Rolling out a major version release is always an opportunity to rethink everything. Here’s a start of some random thoughts I have WRT LWJGL.

Some term definitions:
java: any JVM language
developer: a LWGL internals developer
user: programmer using LWJGL & java (and generally not doing any custom native side coding)

Choose a baseline compatibly version and nuke everything older then that.

Goals: reduce long-time developer time commitment and reduce noise presented to users.

Arguments against:

  1. It’ll break my program.
    A) No it won’t. Version 2.x will still available. Upgrade or don’t. Choosing a library isn’t some e-peen achievement system.
  2. I can’t scale my program as well to different targets.
    A) The statistically zero percent of people where this is a concern and can actually do so will have zero problem supporting both and loading the appropriate version at runtime.
  3. What about folks that want to use the old-school API as a learning tool?
    A) Version 2.x is possible, but a better solution is to use a mid to high level API instead.
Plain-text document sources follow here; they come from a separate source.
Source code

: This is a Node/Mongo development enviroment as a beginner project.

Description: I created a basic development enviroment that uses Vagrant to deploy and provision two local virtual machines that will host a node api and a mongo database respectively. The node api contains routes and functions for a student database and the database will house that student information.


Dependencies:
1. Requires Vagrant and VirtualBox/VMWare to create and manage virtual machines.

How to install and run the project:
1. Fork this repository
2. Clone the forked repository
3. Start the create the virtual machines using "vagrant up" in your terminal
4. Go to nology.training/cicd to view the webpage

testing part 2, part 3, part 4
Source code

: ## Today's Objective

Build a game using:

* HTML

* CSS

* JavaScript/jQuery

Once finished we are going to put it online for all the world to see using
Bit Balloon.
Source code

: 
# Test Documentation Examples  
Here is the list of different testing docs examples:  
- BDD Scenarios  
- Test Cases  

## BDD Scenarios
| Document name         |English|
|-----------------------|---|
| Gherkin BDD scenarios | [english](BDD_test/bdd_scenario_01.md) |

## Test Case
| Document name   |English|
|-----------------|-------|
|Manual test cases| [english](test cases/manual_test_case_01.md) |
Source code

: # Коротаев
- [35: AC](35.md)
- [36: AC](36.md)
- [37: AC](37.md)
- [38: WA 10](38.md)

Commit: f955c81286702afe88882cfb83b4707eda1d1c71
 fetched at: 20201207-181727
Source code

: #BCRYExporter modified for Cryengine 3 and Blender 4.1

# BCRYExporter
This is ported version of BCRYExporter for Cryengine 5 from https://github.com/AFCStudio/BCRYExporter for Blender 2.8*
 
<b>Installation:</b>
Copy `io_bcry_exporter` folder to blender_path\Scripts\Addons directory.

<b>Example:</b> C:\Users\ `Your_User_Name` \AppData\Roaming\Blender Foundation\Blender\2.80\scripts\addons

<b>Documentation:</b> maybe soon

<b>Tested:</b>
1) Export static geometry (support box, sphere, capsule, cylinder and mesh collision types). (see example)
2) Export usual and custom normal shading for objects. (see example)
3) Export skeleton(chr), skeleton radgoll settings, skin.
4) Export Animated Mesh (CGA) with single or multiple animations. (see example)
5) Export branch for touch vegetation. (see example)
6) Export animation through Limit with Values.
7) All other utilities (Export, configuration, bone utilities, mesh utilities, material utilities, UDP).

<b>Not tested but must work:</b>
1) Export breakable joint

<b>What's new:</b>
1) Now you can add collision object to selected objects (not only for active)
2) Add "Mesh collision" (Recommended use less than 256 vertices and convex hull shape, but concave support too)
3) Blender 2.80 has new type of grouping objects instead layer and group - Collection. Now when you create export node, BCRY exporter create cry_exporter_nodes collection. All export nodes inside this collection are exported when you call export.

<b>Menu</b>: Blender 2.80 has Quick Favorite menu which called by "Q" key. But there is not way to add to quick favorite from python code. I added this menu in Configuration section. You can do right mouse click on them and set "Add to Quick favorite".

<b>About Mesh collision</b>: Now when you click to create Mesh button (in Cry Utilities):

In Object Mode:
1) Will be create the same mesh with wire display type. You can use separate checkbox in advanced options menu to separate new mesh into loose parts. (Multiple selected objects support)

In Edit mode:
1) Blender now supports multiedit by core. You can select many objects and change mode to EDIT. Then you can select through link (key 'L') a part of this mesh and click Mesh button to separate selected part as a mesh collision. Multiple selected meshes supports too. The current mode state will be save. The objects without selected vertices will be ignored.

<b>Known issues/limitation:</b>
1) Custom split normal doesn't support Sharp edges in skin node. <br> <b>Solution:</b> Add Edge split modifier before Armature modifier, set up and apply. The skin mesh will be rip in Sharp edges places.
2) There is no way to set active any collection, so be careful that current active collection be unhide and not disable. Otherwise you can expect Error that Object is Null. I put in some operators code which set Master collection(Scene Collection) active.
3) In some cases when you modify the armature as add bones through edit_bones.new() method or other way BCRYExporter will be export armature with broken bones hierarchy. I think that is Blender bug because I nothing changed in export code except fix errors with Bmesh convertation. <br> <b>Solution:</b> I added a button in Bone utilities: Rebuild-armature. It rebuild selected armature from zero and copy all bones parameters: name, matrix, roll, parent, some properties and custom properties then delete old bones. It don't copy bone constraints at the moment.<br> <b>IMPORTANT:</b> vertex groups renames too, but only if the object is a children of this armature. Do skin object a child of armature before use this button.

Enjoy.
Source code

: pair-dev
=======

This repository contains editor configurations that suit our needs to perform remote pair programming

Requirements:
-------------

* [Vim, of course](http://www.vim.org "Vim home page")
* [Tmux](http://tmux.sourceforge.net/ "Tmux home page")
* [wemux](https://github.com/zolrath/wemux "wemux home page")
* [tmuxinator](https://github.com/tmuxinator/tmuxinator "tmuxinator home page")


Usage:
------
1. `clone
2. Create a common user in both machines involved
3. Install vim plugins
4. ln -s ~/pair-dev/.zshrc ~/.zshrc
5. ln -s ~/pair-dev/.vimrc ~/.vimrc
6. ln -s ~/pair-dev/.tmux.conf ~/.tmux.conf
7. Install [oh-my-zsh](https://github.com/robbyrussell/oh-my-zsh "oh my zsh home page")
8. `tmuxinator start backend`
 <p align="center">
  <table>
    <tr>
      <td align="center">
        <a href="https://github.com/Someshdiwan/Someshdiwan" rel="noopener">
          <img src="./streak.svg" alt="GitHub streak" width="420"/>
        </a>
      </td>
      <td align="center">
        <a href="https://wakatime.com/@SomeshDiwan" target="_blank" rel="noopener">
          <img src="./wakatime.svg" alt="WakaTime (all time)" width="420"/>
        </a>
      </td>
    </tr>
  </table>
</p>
Programming to a graphics API basically older than the average JGO member isn’t a fantastic idea.

The thing to remember is that you don’t need to think about today…nor even when V3 is considered usable, but when you guess that more users are writing against LWJGL 3.x instead of 2.x. Personally 3.0 is probably the furthest back in history I’d think about.

Lose functionality writable in java
No reason to be in the main repo unless they are considered important to base functionality (aka support for using the low-level…but not things like look at matricies) or used internally. One or more companion libraries (hosted by LWJGL or 3-party) should cover this functionality.
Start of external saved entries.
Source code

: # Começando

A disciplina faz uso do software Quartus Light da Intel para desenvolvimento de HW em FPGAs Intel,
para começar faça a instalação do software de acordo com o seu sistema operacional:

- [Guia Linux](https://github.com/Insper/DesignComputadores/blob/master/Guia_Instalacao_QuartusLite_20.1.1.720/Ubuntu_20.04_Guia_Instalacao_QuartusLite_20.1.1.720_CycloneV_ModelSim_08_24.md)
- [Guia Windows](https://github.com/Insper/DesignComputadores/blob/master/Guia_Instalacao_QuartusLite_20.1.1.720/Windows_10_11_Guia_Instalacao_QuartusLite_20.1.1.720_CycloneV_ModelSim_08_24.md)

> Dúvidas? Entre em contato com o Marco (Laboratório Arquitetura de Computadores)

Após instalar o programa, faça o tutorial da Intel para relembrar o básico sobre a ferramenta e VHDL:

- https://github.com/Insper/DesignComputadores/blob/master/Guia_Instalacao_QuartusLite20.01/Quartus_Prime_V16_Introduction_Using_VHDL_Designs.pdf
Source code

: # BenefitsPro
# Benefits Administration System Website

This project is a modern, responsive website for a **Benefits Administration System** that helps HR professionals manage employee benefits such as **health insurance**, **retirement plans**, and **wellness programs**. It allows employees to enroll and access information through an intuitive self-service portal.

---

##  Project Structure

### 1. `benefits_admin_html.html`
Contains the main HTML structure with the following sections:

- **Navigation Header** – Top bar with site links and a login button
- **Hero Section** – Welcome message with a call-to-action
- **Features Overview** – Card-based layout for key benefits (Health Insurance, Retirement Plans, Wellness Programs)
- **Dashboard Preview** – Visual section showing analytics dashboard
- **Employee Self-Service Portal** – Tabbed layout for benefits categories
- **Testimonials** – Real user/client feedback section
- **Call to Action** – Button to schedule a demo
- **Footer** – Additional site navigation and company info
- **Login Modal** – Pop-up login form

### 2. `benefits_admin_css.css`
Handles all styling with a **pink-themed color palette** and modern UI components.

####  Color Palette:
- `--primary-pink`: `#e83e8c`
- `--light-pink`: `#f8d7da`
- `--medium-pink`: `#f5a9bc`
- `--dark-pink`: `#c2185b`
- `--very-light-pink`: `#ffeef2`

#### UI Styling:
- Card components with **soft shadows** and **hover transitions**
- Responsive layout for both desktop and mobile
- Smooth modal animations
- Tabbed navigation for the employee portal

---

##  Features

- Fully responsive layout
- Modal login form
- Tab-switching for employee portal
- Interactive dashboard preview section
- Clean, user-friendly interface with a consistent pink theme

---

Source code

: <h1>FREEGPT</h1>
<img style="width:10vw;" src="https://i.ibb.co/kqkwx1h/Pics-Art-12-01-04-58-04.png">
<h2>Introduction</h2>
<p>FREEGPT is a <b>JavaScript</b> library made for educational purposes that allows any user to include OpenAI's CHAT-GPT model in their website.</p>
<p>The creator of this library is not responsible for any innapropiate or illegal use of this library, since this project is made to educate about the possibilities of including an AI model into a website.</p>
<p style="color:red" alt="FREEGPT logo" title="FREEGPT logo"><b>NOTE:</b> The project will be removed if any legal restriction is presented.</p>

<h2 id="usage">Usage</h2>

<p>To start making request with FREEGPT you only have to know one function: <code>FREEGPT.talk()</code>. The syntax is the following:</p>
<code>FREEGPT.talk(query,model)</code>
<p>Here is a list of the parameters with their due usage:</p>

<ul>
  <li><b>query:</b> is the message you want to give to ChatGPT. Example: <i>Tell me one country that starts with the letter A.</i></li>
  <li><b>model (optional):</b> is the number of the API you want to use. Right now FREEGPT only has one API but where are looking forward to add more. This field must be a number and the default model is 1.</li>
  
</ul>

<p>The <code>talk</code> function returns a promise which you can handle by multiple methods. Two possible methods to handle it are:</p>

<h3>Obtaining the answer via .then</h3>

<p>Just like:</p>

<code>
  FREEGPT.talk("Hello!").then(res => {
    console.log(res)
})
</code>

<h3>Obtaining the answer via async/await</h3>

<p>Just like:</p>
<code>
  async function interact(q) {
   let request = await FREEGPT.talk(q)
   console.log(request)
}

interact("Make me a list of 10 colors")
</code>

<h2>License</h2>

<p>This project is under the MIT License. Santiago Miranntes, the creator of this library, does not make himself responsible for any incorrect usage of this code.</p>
I have a fair number of other ideas, but spreading them out across time probably is better than one meta-post.

I think that’s basically the entire plan of LWJGL in a nutshell, there.

Cas :slight_smile:

Is there any compatibility issue to be concerned with?

Ie… if i want to support both Mac and Windows will i be able to use the same LWJGL version ?
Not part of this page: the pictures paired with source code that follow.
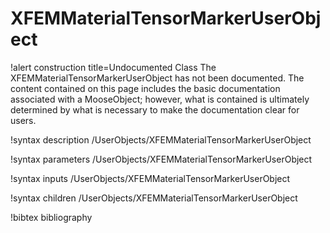 <!-- MOOSE Documentation Stub: Remove this when content is added. -->

# XFEMMaterialTensorMarkerUserObject

!alert construction title=Undocumented Class
The XFEMMaterialTensorMarkerUserObject has not been documented. The content contained on this page
includes the basic documentation associated with a MooseObject; however, what is contained is
ultimately determined by what is necessary to make the documentation clear for users.

!syntax description /UserObjects/XFEMMaterialTensorMarkerUserObject

!syntax parameters /UserObjects/XFEMMaterialTensorMarkerUserObject

!syntax inputs /UserObjects/XFEMMaterialTensorMarkerUserObject

!syntax children /UserObjects/XFEMMaterialTensorMarkerUserObject

!bibtex bibliography
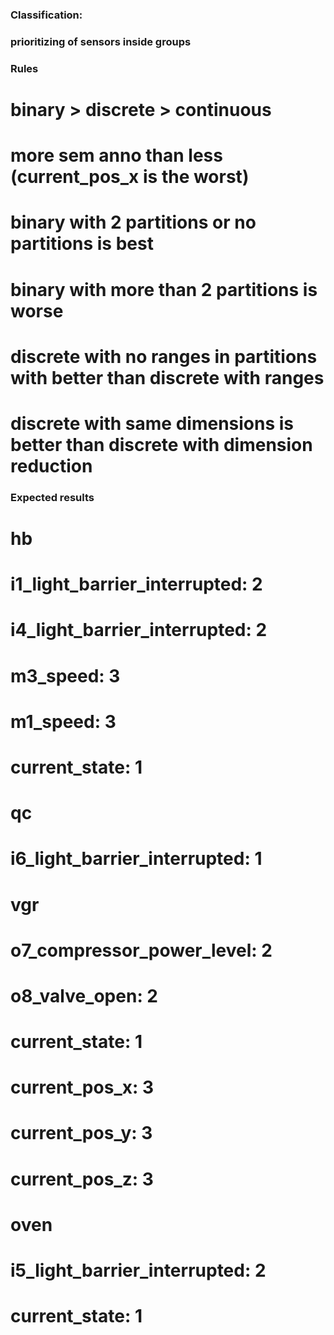 ### Classification:
### prioritizing of sensors inside groups
### Rules
# binary > discrete > continuous
# more sem anno than less (current_pos_x is the worst)
# binary with 2 partitions or no partitions is best
# binary with more than 2 partitions is worse
# discrete with no ranges in partitions with better than discrete with ranges
# discrete with same dimensions is better than discrete with dimension reduction
### Expected results
# hb
#   i1_light_barrier_interrupted: 2
#   i4_light_barrier_interrupted: 2
#   m3_speed: 3
#   m1_speed: 3
#   current_state: 1
# qc
#   i6_light_barrier_interrupted: 1
# vgr
#   o7_compressor_power_level: 2
#   o8_valve_open: 2
#   current_state: 1
#   current_pos_x: 3
#   current_pos_y: 3
#   current_pos_z: 3
# oven
#   i5_light_barrier_interrupted: 2
#   current_state: 1

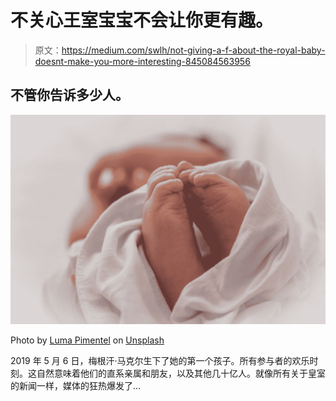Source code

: # 不关心王室宝宝不会让你更有趣。

> 原文：<https://medium.com/swlh/not-giving-a-f-about-the-royal-baby-doesnt-make-you-more-interesting-845084563956>

## 不管你告诉多少人。

![](img/6fa5baa28ca2c5e10f5066a3eb56d5ec.png)

Photo by [Luma Pimentel](https://unsplash.com/@lumapimentel?utm_source=medium&utm_medium=referral) on [Unsplash](https://unsplash.com?utm_source=medium&utm_medium=referral)

2019 年 5 月 6 日，梅根汗·马克尔生下了她的第一个孩子。所有参与者的欢乐时刻。这自然意味着他们的直系亲属和朋友，以及其他几十亿人。就像所有关于皇室的新闻一样，媒体的狂热爆发了…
(May not be an issue but thought i would ask)

Windows, mac and linux all with the same version = yes.

@Cas: Well then: that’s awesome. I fully endorse the basic plan.

Next batch are along the same lines, but a step away from basic GL/AL/CL support and on to some useful things for “user” in “java” (say defs as above) + LWJGL.

Expose some hardware information

  1. Number of physical processors. Being able to know both the number of logical and physical processor is useful (aka more or less required). Example for determining a number of threads to have active per timeslice.

  2. A limited number of hardware supported CPU opcode queries. From a user perspective the only ones worth knowing about are those that there is both: a java equivalent method call AND that method call is a JVM intrinsic. If both of these aren’t true then there’s nothing in java that the user can do with the information. This list is currently very small (This is base on an early version of 7…I need to recheck the intrinsic list at some point. This old list is here):

leading zero count, trailing zero count, population count and byteswap.

Trivial example:


isPowerOfTwo(int x)
{
  // Compiler will drop the dead code
  if (CPUInfo.hasBitCount)
    return Integer.bitCount(x) == 1;   // two opcodes if support...many if not.

  // isolate low bit, if same as input and not zero then true
  return (x & -x) == x && x != 0;      
}

Counter examples include: SIMD operations: not exposed in java so no point. Atomic increment: there are method calls but they are (currently) not intrinsic.

Some others might be of interest to developers since they could use that information and they could potentially expose a method via JNI.

  1. Size of caches and the lengths of cache-lines. Since java is runtime compiled this would allow building cache-aware data-structures.

(EDIT: my example was checking for LZC where it should have been checking POPCOUNT…doh!)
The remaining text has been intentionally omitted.